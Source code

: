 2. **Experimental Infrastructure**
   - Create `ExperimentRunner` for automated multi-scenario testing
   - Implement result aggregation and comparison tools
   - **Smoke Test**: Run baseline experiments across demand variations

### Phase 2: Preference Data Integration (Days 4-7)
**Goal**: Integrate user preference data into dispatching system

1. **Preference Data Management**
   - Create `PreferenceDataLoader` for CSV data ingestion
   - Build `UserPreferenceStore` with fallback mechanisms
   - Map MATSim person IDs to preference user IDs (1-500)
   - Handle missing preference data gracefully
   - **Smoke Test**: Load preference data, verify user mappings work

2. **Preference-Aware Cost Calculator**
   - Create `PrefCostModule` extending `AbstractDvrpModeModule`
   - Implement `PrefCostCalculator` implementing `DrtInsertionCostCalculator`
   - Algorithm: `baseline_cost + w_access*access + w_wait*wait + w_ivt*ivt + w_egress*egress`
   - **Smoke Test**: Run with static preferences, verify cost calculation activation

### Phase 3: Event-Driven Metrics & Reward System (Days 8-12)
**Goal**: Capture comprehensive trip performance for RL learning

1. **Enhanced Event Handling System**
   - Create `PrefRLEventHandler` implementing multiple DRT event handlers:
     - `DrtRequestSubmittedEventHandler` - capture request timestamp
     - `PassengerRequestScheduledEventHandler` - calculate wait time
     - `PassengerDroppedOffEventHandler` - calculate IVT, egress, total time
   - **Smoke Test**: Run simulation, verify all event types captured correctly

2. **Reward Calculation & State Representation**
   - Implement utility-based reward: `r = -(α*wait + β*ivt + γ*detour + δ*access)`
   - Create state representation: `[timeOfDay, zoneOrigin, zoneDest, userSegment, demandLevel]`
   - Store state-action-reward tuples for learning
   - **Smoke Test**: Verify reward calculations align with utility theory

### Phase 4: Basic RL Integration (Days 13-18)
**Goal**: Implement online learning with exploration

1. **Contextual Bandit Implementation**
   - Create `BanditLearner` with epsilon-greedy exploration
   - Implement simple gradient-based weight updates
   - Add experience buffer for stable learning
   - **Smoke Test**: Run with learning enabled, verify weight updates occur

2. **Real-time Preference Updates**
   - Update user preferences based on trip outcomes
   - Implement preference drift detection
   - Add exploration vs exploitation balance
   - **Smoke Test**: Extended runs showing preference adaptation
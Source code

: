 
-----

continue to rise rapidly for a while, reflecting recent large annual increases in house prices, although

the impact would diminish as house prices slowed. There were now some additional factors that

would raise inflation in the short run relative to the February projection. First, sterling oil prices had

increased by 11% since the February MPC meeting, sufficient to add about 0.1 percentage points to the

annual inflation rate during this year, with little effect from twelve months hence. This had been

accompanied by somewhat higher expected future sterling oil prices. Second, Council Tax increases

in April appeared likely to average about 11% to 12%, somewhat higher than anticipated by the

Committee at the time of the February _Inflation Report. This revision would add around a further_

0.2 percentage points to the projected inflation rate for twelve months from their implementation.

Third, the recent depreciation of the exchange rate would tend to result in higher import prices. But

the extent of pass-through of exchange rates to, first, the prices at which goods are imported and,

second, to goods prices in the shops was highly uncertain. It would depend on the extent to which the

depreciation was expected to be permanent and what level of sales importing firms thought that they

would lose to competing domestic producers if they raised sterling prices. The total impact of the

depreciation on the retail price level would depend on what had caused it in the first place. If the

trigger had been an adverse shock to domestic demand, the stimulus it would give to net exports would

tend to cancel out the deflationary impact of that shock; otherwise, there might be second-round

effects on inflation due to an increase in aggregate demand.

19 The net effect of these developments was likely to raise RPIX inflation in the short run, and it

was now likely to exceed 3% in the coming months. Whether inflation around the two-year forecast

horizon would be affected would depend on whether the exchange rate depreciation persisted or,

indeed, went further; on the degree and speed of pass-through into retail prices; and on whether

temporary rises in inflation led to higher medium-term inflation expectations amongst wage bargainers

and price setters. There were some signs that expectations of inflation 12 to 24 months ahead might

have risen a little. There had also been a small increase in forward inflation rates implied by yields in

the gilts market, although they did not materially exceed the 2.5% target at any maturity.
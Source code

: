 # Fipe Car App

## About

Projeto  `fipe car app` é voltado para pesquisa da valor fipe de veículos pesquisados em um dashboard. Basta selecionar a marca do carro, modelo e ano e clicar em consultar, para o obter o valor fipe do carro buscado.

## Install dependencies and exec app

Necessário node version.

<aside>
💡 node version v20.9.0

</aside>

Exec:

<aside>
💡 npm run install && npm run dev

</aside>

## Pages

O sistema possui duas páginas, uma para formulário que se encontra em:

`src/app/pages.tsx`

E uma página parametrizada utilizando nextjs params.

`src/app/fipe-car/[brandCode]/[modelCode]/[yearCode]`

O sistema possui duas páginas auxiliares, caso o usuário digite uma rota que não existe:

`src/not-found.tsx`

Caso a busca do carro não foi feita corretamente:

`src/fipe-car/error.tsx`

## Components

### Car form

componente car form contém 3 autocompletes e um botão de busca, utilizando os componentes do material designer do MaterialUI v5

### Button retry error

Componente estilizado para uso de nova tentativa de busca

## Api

* * * * *

■ **What you should do**: Reproduce word for word the material above, starting with the line that has "- Map MATSim" and stopping after the line that has "### Phase 3: Event-Driven".

■ **Exercise solution**:
   - Map MATSim person IDs to preference user IDs (1-500)
   - Handle missing preference data gracefully
   - **Smoke Test**: Load preference data, verify user mappings work

2. **Preference-Aware Cost Calculator**
   - Create `PrefCostModule` extending `AbstractDvrpModeModule`
   - Implement `PrefCostCalculator` implementing `DrtInsertionCostCalculator`
   - Algorithm: `baseline_cost + w_access*access + w_wait*wait + w_ivt*ivt + w_egress*egress`
   - **Smoke Test**: Run with static preferences, verify cost calculation activation

### Phase 3: Event-Driven Metrics & Reward System (Days 8-12)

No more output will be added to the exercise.